**Problem description:**
Extract, from the records beneath this instruction, each line that contains the word "Removed".
::: Recorded information
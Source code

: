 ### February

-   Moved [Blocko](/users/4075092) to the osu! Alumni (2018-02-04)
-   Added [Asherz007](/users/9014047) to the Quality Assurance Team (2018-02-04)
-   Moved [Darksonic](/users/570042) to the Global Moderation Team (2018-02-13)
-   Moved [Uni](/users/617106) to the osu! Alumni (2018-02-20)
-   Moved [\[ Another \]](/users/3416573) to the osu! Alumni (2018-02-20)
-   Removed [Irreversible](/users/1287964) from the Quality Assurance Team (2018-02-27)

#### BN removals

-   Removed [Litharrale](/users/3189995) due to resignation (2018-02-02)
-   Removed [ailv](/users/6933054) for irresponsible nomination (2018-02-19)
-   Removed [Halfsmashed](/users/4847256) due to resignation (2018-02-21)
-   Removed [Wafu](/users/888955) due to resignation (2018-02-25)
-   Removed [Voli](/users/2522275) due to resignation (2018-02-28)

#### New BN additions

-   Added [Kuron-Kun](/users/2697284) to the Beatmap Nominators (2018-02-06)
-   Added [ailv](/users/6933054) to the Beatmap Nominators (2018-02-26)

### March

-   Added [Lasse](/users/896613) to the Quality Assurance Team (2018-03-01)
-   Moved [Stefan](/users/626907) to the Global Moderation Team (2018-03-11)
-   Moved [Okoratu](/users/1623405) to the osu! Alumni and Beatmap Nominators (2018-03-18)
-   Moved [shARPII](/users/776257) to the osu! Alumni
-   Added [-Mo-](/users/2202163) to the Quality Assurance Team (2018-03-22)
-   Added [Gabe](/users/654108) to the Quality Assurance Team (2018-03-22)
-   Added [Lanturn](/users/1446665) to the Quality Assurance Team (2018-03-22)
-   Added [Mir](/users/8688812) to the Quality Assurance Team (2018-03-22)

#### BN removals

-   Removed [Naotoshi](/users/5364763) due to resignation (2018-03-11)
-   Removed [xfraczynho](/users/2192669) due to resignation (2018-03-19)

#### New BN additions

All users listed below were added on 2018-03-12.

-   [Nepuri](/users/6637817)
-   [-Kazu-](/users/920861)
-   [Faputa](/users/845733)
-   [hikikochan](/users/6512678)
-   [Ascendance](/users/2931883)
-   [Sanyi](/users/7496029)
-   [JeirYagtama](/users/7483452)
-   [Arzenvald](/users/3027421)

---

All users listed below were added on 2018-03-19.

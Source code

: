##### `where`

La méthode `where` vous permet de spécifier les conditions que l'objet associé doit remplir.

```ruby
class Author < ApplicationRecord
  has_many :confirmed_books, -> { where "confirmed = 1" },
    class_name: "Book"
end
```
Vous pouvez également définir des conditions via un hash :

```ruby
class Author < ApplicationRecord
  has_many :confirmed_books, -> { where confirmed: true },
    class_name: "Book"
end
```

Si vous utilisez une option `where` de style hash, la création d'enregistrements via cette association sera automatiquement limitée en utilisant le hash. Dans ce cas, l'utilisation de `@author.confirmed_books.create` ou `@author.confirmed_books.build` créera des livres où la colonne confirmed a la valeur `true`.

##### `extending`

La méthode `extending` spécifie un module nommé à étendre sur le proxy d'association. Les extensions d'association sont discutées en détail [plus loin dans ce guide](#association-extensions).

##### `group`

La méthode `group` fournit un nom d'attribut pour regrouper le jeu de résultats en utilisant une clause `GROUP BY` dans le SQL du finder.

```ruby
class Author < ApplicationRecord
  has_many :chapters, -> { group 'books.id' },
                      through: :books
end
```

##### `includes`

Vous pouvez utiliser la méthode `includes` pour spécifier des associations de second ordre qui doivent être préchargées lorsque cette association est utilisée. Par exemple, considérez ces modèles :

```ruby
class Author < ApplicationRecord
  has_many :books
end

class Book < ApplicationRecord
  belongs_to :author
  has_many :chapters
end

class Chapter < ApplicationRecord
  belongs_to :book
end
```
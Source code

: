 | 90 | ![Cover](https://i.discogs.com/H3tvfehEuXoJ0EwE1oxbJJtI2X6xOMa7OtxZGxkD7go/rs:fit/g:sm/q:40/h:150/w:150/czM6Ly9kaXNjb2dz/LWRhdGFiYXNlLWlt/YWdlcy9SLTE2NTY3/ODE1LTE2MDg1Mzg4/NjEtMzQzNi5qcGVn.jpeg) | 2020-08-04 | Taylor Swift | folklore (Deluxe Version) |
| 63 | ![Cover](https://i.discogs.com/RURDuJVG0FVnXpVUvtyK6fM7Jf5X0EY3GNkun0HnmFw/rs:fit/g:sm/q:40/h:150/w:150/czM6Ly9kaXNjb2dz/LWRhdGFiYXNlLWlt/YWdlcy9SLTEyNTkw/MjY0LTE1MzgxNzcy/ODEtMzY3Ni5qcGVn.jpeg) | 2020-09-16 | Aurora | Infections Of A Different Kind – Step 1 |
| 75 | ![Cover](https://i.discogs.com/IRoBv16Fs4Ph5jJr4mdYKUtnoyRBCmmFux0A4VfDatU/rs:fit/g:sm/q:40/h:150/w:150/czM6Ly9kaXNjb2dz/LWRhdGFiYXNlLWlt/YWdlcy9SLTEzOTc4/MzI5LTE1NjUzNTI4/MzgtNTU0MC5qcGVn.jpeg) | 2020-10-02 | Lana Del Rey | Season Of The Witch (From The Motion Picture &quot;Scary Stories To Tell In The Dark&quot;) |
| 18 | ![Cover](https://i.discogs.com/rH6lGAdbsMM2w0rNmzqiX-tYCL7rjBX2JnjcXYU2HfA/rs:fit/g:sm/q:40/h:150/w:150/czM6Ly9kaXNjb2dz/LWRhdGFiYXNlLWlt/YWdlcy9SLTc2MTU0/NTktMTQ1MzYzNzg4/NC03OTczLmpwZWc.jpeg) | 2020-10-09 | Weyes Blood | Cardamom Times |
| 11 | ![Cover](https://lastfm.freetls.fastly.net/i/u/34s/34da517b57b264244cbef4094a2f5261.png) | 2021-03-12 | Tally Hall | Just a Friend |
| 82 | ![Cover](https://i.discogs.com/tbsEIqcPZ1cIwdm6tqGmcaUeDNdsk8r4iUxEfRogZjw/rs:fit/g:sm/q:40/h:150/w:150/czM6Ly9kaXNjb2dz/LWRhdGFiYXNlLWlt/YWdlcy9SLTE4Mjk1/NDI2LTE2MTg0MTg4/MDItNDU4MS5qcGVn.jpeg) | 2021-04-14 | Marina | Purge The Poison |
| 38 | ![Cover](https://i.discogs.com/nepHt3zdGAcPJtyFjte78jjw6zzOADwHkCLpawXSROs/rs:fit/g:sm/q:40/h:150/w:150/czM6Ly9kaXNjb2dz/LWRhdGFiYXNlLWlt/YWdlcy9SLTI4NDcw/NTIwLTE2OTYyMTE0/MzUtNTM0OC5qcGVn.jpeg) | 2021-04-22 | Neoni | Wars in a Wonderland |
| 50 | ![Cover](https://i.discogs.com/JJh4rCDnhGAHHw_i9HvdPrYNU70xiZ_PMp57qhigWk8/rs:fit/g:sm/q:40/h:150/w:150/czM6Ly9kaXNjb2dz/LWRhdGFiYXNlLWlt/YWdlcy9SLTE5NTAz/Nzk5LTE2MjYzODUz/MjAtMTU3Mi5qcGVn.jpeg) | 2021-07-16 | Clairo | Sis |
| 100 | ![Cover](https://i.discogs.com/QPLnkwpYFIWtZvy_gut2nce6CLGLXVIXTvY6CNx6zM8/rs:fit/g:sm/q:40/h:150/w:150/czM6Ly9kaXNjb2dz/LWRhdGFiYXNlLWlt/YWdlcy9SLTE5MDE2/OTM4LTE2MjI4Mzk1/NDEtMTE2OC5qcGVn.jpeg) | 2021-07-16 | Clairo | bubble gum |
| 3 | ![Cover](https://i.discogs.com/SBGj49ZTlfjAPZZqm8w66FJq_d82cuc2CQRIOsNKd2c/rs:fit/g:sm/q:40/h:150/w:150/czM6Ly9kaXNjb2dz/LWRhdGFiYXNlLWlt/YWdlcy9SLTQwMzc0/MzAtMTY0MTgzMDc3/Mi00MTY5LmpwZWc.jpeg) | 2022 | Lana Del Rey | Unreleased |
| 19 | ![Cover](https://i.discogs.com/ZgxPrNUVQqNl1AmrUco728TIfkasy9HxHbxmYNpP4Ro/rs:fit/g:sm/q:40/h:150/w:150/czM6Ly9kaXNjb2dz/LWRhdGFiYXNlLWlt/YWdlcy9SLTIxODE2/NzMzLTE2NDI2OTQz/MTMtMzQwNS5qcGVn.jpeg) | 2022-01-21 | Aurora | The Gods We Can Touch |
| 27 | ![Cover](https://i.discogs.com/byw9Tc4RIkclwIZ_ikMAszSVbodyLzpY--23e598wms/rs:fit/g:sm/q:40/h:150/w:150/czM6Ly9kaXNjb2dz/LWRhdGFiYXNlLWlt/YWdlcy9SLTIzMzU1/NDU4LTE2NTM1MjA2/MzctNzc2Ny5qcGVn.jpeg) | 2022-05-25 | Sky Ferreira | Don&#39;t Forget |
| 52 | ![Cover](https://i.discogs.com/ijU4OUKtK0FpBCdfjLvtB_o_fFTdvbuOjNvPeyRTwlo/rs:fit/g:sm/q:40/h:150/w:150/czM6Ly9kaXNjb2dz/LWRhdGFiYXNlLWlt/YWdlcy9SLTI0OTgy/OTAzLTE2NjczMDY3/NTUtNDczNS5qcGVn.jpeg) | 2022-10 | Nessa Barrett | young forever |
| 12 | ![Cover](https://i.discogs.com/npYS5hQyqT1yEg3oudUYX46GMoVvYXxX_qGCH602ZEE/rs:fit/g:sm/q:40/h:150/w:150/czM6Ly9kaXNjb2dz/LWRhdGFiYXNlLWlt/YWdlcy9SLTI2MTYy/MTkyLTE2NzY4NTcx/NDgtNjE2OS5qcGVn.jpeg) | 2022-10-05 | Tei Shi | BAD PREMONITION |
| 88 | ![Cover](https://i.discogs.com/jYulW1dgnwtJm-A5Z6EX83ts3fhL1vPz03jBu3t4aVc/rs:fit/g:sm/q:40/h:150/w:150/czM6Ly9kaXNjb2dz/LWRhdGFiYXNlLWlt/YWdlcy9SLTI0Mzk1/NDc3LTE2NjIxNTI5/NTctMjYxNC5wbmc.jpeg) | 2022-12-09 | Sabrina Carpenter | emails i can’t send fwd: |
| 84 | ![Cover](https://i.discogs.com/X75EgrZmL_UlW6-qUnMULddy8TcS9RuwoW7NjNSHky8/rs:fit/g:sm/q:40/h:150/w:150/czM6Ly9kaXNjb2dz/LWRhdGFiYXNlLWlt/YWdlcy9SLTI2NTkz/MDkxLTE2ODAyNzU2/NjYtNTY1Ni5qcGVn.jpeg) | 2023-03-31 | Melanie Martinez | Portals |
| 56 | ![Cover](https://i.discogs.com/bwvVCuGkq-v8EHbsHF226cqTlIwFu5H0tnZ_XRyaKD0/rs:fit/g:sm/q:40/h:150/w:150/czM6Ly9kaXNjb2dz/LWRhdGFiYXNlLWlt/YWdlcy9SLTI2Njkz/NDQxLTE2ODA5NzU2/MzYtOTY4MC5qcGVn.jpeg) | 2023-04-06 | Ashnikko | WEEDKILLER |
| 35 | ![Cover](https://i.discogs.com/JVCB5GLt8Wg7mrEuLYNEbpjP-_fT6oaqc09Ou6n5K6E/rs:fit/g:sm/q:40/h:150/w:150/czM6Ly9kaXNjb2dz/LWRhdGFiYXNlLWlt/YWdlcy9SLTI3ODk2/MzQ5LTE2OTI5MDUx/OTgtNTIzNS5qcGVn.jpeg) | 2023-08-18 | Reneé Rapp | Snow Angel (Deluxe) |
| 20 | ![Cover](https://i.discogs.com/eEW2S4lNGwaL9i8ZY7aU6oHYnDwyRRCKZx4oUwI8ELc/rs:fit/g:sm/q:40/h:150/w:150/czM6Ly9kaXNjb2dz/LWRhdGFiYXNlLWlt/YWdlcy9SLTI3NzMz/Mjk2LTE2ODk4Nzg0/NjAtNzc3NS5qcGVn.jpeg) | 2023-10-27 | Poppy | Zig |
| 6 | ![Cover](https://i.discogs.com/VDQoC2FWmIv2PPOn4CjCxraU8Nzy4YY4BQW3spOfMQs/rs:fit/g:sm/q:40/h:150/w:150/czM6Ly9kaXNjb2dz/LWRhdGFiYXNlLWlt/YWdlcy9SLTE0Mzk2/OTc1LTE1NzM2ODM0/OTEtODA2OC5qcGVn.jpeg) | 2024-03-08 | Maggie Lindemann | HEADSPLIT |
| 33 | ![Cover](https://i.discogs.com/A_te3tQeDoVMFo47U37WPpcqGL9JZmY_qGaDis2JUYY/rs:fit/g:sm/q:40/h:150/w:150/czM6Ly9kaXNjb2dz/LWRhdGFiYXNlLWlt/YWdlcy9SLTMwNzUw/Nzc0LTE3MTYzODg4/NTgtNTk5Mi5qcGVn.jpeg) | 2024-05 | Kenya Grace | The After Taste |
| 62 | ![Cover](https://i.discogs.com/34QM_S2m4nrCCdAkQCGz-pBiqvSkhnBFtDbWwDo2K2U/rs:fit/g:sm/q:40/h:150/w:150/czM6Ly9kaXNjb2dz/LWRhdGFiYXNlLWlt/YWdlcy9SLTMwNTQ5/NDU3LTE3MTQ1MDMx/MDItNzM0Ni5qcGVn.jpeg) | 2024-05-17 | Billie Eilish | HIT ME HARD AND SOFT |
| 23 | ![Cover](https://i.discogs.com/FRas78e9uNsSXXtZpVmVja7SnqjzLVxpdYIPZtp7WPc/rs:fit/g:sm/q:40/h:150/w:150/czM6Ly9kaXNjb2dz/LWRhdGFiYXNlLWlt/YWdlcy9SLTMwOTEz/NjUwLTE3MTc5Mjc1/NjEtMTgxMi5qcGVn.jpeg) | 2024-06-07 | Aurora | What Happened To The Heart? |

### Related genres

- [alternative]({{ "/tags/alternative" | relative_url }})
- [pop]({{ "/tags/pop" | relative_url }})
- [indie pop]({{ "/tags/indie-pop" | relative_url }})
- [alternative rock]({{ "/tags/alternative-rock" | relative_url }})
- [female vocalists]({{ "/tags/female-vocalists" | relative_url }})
::::::
**Task answer:**
-   Removed [Irreversible](/users/1287964) from the Quality Assurance Team (2018-02-27)
-   Removed [Litharrale](/users/3189995) due to resignation (2018-02-02)
-   Removed [ailv](/users/6933054) for irresponsible nomination (2018-02-19)
-   Removed [Halfsmashed](/users/4847256) due to resignation (2018-02-21)
-   Removed [Wafu](/users/888955) due to resignation (2018-02-25)
-   Removed [Voli](/users/2522275) due to resignation (2018-02-28)
-   Removed [Naotoshi](/users/5364763) due to resignation (2018-03-11)
-   Removed [xfraczynho](/users/2192669) due to resignation (2018-03-19)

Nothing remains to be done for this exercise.